Nei primissimi anni del 1980, la Parrocchia presenta in Comune di Legnaro un progetto per l’abbattimento dello stabile per edificarvi appartamenti e un bar. Il progetto era correlato di un bozzetto-plastico.
Sindaco del Comune di Legnaro, in quel periodo, era il sottoscritto.
Strano ma vero, la Villa non compariva nell’elenco degli edifici da salvare.
Ricevuto il progetto, incaricai il vigile urbano, vigile unico nel Comune, di fotografare lo stabile.
Inviai le foto e il progetto della Parrocchia al Provveditorato delle belle arti di Venezia, come previsto dalla legge del 1939 - n. 1039 tutt’ora in vigore. Il progetto non venne approvato, giustamente, e la villa venne iscritta nell’elenco degli edifici vincolati, con il nome del primo proprietario, ”Villa Fossa”

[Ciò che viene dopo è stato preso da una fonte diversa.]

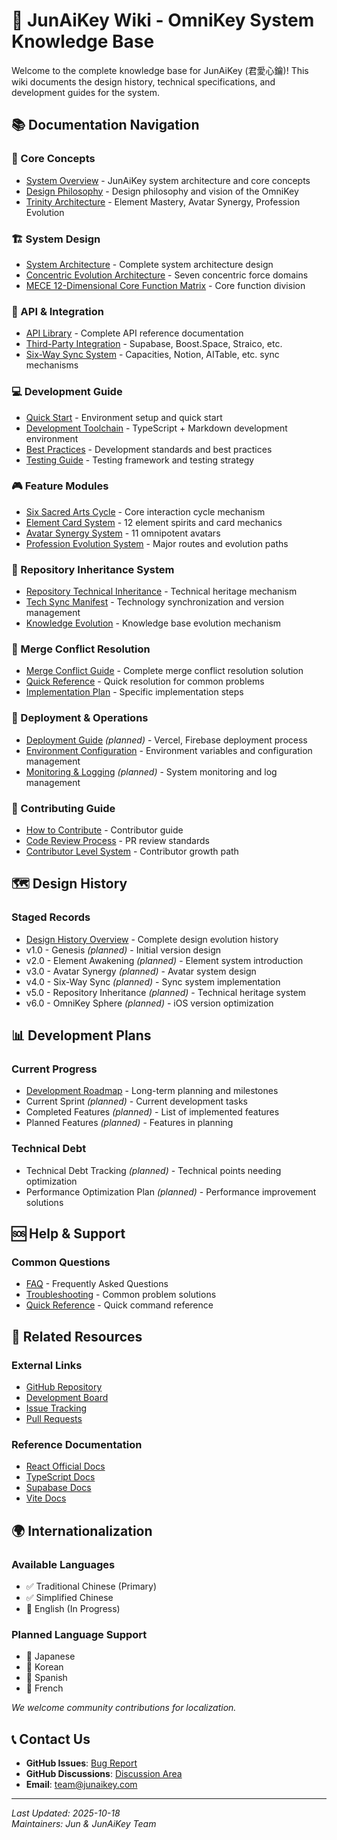# 🌟 JunAiKey Wiki - OmniKey System Knowledge Base

Welcome to the complete knowledge base for JunAiKey (君愛心鑰)! This wiki documents the design history, technical specifications, and development guides for the system.

## 📚 Documentation Navigation

### 🎯 Core Concepts
- [System Overview](./System-Overview.md) - JunAiKey system architecture and core concepts
- [Design Philosophy](./Design-Philosophy.md) - Design philosophy and vision of the OmniKey
- [Trinity Architecture](./Trinity-Architecture.md) - Element Mastery, Avatar Synergy, Profession Evolution

### 🏗️ System Design
- [System Architecture](./System-Architecture.md) - Complete system architecture design
- [Concentric Evolution Architecture](../README.md#-concentric-architecture) - Seven concentric force domains
- [MECE 12-Dimensional Core Function Matrix](../README.md#mece-12-dimensional-matrix) - Core function division

### 🔧 API & Integration
- [API Library](../JUNAIKEY_API_LIBRARY.md) - Complete API reference documentation
- [Third-Party Integration](../INTEGRATION.md) - Supabase, Boost.Space, Straico, etc.
- [Six-Way Sync System](../README.md#six-way-sync) - Capacities, Notion, AITable, etc. sync mechanisms

### 💻 Development Guide
- [Quick Start](./Quick-Start.md) - Environment setup and quick start
- [Development Toolchain](../readme.md) - TypeScript + Markdown development environment
- [Best Practices](../JUNAIKEY_BEST_PRACTICES.md) - Development standards and best practices
- [Testing Guide](../guide.md) - Testing framework and testing strategy

### 🎮 Feature Modules
- [Six Sacred Arts Cycle](../OMNIKEY_HOLY_MANIFEST.md#six-sacred-arts) - Core interaction cycle mechanism
- [Element Card System](./Trinity-Architecture.md#element-mastery-system) - 12 element spirits and card mechanics
- [Avatar Synergy System](./Trinity-Architecture.md#avatar-synergy-system) - 11 omnipotent avatars
- [Profession Evolution System](./Trinity-Architecture.md#profession-evolution-system) - Major routes and evolution paths

### 📖 Repository Inheritance System
- [Repository Technical Inheritance](../REPOSITORY_INHERITANCE.md) - Technical heritage mechanism
- [Tech Sync Manifest](../TECH_SYNC_MANIFEST.md) - Technology synchronization and version management
- [Knowledge Evolution](../KNOWLEDGE_EVOLUTION_MANIFEST.md) - Knowledge base evolution mechanism

### 🔀 Merge Conflict Resolution
- [Merge Conflict Guide](../MERGE_CONFLICT_RESOLUTION_GUIDE.md) - Complete merge conflict resolution solution
- [Quick Reference](../MERGE_CONFLICT_QUICK_REFERENCE.md) - Quick resolution for common problems
- [Implementation Plan](../MERGE_RESOLUTION_IMPLEMENTATION.md) - Specific implementation steps

### 🚀 Deployment & Operations
- [Deployment Guide](#deployment-guide) *(planned)* - Vercel, Firebase deployment process
- [Environment Configuration](../README.md#environment-configuration) - Environment variables and configuration management
- [Monitoring & Logging](#monitoring-logging) *(planned)* - System monitoring and log management

### 🤝 Contributing Guide
- [How to Contribute](./Contributing.md) - Contributor guide
- [Code Review Process](./Contributing.md#pull-request-guide) - PR review standards
- [Contributor Level System](./Contributing.md#contributor-level-system) - Contributor growth path

## 🗺️ Design History

### Staged Records
- [Design History Overview](./Design-History-Overview.md) - Complete design evolution history
- v1.0 - Genesis *(planned)* - Initial version design
- v2.0 - Element Awakening *(planned)* - Element system introduction
- v3.0 - Avatar Synergy *(planned)* - Avatar system design
- v4.0 - Six-Way Sync *(planned)* - Sync system implementation
- v5.0 - Repository Inheritance *(planned)* - Technical heritage system
- v6.0 - OmniKey Sphere *(planned)* - iOS version optimization

## 📊 Development Plans

### Current Progress
- [Development Roadmap](./Roadmap.md) - Long-term planning and milestones
- Current Sprint *(planned)* - Current development tasks
- Completed Features *(planned)* - List of implemented features
- Planned Features *(planned)* - Features in planning

### Technical Debt
- Technical Debt Tracking *(planned)* - Technical points needing optimization
- Performance Optimization Plan *(planned)* - Performance improvement solutions

## 🆘 Help & Support

### Common Questions
- [FAQ](./FAQ.md) - Frequently Asked Questions
- [Troubleshooting](./FAQ.md#troubleshooting) - Common problem solutions
- [Quick Reference](../QUICKREF.md) - Quick command reference

## 🔗 Related Resources

### External Links
- [GitHub Repository](https://github.com/DingJun1028/junaikey)
- [Development Board](./projects/README.md)
- [Issue Tracking](https://github.com/DingJun1028/junaikey/issues)
- [Pull Requests](https://github.com/DingJun1028/junaikey/pulls)

### Reference Documentation
- [React Official Docs](https://react.dev/)
- [TypeScript Docs](https://www.typescriptlang.org/)
- [Supabase Docs](https://supabase.com/docs)
- [Vite Docs](https://vitejs.dev/)

## 🌍 Internationalization

### Available Languages
- ✅ Traditional Chinese (Primary)
- ✅ Simplified Chinese
- 🚧 English (In Progress)

### Planned Language Support
- 📅 Japanese
- 📅 Korean
- 📅 Spanish
- 📅 French

*We welcome community contributions for localization.*

## 📞 Contact Us

- **GitHub Issues**: [Bug Report](https://github.com/DingJun1028/junaikey/issues)
- **GitHub Discussions**: [Discussion Area](https://github.com/DingJun1028/junaikey/discussions)
- **Email**: team@junaikey.com

---

*Last Updated: 2025-10-18*  
*Maintainers: Jun & JunAiKey Team*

Da Sindaco respinsi il progetto al mittente. Normale amministrazione: prevaleva un interesse pubblico sul privato. Convinto che la cosa finisse lì, come tante altre pratiche amministrative.
La Domenica successiva, il 16 gennaio 1983, mi recai alla Messa delle ore 11,00.
Durante l’omelia il celebrante incitò i fedeli e li invitò a prendersela con il Sindaco che biasimava in modo veemente perché non aveva concesso l’abbattimento dello stabile (al tempo chiamato palazzo Spigon), aggiungendo che Parroco e Parrocchia erano rattristati e dispiaciuti. La filippica occupò tutta la predica. Una cosa incredibile, un fatto del genere non era mai accaduto.

Perché ne parlo ora, presto detto. In uno degli ultimi Consigli Comunale della passata Amministrazione il problema, non so come, emerse durante una discussione di Consiglio; quale consigliere, mi rivolsi ad altro consigliere A.Z. che al tempo frequentava il locale Movimento dei Verdi, allora come ora, difensori del territorio, e chiesi perché non avessero alzato un dito in difesa, non dico del Sindaco, ma di villa Rampin Spigon.
Mi fu risposto, è registrato, che non volevano passare per anticlericali.
Un dito non lo alzarono, a differenza di tanti altri comuni cittadini, nemmeno coloro che da sempre si consideravano e si considerano difensori locali delle belle arti.
A me resta l’orgoglio di aver salvato un patrimonio storico che arricchisce e dà prestigio al nostro paese.